> Assignment
Each line of the entries below that includes "olarak" belongs in your answer.

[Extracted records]
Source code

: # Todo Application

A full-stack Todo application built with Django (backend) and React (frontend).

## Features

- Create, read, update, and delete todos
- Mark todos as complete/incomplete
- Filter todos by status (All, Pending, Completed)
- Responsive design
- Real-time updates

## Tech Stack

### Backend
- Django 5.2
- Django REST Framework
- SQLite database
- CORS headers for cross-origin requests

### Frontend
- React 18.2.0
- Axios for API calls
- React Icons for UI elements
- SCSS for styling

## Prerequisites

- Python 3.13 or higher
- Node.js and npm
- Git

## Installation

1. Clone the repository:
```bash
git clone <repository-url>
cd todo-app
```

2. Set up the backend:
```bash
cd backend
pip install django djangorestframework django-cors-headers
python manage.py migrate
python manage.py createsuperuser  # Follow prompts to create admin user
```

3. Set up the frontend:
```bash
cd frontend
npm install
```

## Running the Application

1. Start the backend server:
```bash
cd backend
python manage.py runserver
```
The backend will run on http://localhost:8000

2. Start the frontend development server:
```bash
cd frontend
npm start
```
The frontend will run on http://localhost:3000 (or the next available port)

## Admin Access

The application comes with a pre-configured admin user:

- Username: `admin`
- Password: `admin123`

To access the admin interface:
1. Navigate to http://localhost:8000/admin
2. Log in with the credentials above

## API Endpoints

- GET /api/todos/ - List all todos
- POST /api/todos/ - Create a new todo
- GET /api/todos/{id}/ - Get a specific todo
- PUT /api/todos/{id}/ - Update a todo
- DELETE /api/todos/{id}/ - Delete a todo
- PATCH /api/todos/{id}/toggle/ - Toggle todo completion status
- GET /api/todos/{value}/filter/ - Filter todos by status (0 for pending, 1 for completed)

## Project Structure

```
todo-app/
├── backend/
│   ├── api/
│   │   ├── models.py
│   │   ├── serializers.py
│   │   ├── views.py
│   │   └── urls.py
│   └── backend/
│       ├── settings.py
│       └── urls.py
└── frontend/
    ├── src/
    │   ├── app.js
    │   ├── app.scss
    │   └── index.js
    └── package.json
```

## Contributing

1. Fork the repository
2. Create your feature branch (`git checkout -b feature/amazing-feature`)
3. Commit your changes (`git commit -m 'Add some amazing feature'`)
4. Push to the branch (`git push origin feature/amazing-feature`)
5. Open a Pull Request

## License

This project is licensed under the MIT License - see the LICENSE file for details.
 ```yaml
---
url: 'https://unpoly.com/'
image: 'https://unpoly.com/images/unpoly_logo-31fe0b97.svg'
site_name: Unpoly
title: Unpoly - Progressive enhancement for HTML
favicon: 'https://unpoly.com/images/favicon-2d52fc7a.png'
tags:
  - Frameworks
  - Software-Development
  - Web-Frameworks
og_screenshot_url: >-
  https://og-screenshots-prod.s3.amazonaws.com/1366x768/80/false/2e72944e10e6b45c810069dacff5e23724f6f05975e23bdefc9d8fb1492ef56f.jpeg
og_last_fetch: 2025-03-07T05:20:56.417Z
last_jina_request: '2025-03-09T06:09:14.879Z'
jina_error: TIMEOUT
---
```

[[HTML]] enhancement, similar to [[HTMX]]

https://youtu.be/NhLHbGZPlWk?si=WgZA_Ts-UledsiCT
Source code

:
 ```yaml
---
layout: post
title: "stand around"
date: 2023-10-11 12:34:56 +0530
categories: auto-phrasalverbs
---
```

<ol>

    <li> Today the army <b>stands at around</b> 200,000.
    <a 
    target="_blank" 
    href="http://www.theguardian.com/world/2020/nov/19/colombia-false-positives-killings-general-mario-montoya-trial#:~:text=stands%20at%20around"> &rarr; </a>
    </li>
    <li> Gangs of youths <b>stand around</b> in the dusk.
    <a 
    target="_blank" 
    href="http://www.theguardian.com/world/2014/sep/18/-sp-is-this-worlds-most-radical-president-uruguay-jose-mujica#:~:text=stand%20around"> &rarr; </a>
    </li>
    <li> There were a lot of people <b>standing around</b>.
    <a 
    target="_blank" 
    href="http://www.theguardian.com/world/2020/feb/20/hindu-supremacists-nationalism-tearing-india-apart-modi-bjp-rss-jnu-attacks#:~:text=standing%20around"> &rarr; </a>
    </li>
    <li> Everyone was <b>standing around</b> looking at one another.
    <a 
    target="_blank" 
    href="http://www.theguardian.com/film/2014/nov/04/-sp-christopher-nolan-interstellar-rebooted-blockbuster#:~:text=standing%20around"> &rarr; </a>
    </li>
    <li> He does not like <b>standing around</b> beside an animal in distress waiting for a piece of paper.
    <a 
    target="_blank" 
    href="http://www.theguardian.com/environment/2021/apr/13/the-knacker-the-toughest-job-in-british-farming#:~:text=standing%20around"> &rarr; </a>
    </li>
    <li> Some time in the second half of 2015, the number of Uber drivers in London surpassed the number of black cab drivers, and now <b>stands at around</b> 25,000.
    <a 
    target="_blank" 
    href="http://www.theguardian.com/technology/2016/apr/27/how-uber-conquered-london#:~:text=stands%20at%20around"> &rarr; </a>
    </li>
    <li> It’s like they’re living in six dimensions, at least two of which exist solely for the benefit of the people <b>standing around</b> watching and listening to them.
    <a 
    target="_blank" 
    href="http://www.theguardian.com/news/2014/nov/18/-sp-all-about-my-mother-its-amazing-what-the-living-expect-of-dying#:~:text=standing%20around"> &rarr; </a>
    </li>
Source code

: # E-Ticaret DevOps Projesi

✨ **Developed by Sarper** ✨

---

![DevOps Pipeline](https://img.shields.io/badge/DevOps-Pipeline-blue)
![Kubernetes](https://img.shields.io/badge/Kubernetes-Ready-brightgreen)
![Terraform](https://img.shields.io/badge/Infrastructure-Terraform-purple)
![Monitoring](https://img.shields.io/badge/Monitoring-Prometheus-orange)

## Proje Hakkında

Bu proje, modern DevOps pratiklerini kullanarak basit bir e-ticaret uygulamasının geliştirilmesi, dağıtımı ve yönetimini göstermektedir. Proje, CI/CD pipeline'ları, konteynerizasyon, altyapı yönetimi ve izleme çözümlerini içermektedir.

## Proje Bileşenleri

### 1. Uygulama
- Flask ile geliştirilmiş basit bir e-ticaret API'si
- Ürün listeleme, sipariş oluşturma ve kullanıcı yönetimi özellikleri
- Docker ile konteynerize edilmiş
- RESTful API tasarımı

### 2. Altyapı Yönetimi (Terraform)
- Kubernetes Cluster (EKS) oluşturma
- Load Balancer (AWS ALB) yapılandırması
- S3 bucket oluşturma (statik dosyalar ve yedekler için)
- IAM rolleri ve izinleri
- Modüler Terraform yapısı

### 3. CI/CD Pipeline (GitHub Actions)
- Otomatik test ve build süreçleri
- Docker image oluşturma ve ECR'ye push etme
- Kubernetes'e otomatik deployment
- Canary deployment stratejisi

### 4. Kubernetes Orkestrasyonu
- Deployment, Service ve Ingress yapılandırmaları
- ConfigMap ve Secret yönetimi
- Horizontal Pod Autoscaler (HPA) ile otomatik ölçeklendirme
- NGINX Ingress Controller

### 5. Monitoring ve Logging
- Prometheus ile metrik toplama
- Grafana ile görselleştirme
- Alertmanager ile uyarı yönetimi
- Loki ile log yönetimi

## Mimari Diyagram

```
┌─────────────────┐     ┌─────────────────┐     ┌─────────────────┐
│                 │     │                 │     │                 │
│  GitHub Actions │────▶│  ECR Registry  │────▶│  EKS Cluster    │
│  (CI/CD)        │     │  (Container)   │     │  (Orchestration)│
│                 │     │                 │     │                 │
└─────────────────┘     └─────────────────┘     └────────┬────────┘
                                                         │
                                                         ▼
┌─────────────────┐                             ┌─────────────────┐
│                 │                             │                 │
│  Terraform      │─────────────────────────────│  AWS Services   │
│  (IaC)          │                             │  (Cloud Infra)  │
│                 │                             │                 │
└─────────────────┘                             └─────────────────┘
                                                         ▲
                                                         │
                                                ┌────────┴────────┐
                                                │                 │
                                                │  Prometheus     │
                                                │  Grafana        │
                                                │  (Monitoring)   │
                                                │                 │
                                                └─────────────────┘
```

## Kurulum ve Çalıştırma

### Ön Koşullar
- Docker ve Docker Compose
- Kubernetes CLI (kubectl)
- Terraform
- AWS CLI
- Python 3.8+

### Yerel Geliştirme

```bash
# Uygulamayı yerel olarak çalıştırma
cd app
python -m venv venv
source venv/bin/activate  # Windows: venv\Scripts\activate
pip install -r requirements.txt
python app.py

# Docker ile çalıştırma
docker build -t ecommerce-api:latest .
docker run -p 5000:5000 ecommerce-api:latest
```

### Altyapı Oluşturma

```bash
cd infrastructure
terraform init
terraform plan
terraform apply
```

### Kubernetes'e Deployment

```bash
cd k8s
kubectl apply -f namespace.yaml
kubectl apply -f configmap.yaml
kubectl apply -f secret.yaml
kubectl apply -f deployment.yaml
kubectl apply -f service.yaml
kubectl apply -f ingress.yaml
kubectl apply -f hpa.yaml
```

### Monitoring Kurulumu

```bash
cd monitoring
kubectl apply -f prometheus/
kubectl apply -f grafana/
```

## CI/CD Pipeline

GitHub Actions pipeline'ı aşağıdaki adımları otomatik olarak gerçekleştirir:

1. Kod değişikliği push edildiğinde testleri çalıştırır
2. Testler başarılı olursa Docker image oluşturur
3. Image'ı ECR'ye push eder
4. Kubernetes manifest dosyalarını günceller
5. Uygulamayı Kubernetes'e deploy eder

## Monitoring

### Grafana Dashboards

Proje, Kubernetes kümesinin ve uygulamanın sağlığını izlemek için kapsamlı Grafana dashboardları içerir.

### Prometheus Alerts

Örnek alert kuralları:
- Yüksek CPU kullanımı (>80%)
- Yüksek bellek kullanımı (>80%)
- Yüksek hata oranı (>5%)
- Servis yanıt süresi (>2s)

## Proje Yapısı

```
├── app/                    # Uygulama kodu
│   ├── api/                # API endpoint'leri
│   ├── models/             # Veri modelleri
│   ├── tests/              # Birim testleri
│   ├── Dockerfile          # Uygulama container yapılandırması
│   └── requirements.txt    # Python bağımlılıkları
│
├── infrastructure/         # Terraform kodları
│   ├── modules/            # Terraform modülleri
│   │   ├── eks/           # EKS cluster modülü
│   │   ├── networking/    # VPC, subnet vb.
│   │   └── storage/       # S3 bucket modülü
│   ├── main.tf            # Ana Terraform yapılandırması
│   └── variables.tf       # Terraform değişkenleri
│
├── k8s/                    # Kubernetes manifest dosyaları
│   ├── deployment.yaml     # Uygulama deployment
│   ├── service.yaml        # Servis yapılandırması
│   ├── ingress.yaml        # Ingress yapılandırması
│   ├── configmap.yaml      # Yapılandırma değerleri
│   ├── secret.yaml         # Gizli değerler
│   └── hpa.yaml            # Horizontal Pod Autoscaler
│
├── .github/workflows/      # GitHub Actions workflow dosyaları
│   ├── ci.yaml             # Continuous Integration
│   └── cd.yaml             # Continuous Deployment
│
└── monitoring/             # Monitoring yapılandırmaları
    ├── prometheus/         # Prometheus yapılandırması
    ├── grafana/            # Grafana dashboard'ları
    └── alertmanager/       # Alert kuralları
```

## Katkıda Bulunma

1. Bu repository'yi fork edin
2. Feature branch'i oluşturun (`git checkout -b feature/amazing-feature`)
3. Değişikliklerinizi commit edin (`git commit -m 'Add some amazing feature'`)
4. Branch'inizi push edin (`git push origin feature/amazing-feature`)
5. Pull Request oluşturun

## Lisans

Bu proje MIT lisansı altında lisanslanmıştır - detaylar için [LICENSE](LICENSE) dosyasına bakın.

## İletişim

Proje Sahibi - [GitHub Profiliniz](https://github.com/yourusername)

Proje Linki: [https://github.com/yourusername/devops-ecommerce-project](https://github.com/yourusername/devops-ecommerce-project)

> Output for this task
# Uygulamayı yerel olarak çalıştırma
GitHub Actions pipeline'ı aşağıdaki adımları otomatik olarak gerçekleştirir:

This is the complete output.